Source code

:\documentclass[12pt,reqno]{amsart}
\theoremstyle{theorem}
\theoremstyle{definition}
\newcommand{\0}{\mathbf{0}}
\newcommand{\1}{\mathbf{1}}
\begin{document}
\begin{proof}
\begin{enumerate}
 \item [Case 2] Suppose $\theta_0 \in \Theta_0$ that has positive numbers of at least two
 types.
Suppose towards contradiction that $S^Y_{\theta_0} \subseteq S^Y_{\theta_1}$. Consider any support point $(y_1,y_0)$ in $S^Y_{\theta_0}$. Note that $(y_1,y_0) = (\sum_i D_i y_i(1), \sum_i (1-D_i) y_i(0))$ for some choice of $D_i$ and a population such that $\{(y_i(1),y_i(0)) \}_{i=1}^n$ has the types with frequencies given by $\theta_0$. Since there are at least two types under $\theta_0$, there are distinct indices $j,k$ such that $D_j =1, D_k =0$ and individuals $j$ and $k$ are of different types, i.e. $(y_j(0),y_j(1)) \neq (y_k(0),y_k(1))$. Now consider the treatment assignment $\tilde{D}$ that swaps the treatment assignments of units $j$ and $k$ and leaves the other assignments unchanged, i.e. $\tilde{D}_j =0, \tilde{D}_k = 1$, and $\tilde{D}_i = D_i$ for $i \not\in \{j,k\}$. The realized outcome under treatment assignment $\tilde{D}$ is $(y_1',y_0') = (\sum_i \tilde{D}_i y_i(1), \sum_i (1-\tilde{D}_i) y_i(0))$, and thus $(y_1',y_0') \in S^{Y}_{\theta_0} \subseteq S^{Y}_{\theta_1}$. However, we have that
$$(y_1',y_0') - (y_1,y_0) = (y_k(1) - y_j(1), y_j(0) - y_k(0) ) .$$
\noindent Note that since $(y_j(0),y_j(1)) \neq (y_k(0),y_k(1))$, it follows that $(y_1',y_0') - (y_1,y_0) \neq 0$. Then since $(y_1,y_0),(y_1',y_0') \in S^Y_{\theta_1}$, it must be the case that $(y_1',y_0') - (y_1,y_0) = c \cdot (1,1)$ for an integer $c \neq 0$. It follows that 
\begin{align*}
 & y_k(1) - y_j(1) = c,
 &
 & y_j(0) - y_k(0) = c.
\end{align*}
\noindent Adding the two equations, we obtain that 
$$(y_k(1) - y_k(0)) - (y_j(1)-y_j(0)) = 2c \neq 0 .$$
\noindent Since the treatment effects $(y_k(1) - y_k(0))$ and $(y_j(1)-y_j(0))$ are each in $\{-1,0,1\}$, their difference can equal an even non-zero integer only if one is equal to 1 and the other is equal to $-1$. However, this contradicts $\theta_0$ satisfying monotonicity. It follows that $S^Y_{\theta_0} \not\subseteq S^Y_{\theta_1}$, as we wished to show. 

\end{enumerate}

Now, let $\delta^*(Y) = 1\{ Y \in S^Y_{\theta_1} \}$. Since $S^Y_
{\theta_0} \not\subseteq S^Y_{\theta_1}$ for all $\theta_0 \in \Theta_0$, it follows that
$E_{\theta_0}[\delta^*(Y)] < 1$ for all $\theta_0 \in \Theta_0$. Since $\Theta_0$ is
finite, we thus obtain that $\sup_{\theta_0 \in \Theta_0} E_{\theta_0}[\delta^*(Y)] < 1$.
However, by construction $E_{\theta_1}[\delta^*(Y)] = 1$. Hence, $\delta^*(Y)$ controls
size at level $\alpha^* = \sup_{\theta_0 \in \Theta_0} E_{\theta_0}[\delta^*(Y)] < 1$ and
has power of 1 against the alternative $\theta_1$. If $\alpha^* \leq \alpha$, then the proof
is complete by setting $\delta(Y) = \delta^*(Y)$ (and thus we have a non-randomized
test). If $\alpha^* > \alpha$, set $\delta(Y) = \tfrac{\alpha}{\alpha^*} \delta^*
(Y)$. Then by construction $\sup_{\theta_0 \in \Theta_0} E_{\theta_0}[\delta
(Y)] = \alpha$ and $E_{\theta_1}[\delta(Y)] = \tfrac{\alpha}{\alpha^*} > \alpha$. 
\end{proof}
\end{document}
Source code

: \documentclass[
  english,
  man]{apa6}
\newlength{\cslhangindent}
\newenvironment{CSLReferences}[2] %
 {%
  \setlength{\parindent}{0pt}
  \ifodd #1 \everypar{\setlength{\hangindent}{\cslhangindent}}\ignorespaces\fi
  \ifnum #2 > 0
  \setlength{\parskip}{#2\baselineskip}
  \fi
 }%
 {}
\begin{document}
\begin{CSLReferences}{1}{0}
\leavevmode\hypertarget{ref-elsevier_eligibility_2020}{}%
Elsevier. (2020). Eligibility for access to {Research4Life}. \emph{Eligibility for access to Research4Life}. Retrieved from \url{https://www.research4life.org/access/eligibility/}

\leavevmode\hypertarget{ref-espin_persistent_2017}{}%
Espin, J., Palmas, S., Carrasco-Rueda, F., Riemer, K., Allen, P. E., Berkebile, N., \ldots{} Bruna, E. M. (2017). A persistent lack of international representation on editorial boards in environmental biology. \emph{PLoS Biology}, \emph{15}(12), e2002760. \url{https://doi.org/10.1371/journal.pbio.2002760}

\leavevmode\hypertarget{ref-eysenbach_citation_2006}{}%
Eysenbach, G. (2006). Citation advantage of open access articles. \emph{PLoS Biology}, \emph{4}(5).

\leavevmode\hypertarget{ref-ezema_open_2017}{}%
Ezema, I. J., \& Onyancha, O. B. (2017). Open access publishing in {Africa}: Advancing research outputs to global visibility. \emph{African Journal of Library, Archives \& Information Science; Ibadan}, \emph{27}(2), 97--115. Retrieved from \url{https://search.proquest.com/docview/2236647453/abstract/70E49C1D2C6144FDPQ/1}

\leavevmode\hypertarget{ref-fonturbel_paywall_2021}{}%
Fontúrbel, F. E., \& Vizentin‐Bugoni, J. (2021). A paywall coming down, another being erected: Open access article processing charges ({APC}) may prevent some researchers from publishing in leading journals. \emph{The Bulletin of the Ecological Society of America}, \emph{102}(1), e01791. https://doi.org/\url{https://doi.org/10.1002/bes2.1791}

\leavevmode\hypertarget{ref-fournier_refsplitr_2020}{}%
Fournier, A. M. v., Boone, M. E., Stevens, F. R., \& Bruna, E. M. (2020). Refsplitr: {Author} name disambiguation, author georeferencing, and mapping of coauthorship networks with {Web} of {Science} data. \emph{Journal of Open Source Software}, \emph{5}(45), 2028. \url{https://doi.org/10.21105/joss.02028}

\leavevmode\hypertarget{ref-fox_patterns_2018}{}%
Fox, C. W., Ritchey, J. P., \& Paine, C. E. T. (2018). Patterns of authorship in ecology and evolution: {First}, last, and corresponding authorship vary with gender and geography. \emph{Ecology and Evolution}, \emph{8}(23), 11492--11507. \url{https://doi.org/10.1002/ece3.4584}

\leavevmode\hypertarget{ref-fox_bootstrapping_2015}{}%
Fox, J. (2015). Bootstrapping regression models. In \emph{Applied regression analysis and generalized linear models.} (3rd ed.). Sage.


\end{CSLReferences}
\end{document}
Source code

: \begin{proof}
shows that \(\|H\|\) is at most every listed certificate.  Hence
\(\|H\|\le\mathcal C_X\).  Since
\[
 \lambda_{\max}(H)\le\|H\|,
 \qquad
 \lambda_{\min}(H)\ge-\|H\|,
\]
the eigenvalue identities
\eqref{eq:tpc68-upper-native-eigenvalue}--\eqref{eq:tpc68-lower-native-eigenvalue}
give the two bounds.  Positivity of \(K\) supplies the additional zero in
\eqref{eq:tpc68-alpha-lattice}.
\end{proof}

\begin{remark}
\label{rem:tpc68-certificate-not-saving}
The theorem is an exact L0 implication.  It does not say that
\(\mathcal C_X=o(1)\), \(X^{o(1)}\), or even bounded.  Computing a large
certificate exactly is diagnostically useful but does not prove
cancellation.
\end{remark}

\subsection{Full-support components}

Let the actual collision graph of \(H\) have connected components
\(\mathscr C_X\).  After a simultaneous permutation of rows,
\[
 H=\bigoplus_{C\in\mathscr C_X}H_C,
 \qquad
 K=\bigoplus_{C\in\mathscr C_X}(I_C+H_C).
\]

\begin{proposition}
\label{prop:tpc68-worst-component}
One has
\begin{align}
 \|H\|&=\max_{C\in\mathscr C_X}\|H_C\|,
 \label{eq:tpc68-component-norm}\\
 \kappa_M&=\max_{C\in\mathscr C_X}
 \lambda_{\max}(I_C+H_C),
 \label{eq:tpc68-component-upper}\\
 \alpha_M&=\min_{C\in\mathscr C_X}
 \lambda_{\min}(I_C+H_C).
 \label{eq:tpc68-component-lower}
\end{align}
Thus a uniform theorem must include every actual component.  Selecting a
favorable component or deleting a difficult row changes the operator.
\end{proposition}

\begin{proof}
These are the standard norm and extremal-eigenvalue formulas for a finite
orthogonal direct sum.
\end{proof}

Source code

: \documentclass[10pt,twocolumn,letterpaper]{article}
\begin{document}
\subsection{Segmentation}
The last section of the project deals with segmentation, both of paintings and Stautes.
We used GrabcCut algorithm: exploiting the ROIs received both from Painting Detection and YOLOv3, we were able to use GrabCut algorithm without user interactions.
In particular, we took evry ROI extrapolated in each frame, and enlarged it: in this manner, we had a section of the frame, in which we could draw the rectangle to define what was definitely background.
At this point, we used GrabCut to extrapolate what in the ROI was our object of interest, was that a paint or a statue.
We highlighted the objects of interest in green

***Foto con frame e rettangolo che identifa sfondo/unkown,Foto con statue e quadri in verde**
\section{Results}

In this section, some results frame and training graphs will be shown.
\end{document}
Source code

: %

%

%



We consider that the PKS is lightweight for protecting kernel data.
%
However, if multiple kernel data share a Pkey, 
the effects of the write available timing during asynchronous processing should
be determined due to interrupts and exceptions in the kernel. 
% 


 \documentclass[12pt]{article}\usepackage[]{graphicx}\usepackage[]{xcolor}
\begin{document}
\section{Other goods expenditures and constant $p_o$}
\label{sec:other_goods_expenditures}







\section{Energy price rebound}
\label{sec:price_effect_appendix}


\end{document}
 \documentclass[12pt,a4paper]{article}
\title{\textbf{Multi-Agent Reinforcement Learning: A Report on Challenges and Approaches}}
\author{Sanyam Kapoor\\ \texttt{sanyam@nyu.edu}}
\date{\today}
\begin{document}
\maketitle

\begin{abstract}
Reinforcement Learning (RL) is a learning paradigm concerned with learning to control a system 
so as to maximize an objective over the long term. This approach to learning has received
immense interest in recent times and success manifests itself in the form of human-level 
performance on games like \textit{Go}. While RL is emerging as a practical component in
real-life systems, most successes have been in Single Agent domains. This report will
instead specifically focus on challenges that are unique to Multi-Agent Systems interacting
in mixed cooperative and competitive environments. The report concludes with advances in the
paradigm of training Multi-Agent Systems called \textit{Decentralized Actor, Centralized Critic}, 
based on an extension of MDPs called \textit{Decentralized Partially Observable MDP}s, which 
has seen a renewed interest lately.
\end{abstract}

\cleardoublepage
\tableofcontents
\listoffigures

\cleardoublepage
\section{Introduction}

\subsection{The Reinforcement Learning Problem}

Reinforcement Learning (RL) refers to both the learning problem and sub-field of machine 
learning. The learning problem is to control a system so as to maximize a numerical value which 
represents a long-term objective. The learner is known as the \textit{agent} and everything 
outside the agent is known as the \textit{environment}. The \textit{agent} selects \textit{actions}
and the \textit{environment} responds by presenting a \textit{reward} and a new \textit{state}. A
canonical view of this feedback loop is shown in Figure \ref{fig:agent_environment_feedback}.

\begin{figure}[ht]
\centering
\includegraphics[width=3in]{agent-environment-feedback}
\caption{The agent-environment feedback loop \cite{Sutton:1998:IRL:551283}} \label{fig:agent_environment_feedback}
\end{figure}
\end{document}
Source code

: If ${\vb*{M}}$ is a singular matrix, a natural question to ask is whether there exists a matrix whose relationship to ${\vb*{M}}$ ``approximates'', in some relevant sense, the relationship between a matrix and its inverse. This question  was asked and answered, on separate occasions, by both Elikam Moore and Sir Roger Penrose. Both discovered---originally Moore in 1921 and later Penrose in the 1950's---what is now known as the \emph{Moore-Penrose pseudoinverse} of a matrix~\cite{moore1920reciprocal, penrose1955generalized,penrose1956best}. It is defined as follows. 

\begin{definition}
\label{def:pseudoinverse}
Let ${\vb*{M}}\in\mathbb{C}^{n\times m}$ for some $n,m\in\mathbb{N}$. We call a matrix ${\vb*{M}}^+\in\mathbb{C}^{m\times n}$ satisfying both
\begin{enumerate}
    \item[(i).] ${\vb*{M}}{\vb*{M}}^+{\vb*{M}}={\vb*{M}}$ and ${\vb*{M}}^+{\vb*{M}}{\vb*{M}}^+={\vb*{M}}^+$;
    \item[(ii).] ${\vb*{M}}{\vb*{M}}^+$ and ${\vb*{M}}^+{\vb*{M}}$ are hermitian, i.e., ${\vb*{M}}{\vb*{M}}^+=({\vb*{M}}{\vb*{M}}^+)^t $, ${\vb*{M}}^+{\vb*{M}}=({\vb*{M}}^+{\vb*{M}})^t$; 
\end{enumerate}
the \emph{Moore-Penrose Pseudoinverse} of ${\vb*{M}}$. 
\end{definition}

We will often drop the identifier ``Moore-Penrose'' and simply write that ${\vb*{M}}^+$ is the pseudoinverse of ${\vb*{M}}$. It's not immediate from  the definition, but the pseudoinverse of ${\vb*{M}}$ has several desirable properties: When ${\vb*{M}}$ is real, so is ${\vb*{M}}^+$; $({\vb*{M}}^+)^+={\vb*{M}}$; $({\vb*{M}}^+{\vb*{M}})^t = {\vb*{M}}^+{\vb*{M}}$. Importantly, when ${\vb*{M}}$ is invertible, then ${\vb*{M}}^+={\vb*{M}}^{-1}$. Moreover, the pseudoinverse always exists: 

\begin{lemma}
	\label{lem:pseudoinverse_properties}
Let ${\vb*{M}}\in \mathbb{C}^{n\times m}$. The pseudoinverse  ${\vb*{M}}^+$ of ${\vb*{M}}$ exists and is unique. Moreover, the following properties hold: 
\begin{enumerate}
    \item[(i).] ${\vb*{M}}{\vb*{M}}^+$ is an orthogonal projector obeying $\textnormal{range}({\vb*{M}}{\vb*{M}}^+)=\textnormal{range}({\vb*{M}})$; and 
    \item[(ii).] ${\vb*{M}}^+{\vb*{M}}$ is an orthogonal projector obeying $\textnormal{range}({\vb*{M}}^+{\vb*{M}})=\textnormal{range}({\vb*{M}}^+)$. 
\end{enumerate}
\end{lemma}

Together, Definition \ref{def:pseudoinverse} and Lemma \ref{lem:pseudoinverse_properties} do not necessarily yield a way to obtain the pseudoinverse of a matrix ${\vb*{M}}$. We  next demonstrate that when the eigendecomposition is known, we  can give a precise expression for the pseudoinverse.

○ ○ ○ ○ ○ ○ ○

● ABOUT THIS EXERCISE: Tally how many lines of the listing above include the string "mathcal", and report that figure by itself.

● WRITTEN SOLUTION: 2